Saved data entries
* * * * * * * * *
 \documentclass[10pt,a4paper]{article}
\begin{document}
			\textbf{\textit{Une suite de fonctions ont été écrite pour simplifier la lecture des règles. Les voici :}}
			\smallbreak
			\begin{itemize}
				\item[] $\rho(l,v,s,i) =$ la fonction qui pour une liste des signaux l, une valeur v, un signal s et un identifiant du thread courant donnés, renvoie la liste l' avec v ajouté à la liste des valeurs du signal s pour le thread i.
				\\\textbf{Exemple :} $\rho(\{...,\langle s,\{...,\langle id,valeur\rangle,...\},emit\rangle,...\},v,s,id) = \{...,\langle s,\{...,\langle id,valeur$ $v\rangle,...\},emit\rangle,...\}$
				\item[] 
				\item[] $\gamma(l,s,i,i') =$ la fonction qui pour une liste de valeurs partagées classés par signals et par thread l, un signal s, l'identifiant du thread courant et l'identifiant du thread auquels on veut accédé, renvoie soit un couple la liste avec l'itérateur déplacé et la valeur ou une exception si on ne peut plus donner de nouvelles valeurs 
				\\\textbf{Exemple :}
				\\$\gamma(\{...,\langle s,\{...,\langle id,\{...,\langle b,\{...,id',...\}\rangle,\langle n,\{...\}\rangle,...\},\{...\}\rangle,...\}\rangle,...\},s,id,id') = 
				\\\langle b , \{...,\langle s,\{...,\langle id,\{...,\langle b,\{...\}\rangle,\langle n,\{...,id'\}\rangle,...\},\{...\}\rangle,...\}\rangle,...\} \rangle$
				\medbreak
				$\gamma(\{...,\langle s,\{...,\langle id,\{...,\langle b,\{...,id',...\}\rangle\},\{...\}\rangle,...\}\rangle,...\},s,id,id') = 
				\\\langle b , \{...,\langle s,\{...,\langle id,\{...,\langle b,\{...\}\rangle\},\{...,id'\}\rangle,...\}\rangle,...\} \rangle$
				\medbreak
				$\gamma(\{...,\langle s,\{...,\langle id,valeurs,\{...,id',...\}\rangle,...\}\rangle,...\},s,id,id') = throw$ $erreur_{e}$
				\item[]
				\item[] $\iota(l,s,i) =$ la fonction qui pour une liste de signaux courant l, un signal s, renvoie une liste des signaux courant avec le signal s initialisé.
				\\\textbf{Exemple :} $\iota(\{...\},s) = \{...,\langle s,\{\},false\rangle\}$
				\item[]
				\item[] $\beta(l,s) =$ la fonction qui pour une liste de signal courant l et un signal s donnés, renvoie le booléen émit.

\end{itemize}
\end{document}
* * * * * * * * *
**Exercise**
A count is needed of the lines in this data that contain "gamma"; give the number and no other text.

**Exercise solution**
4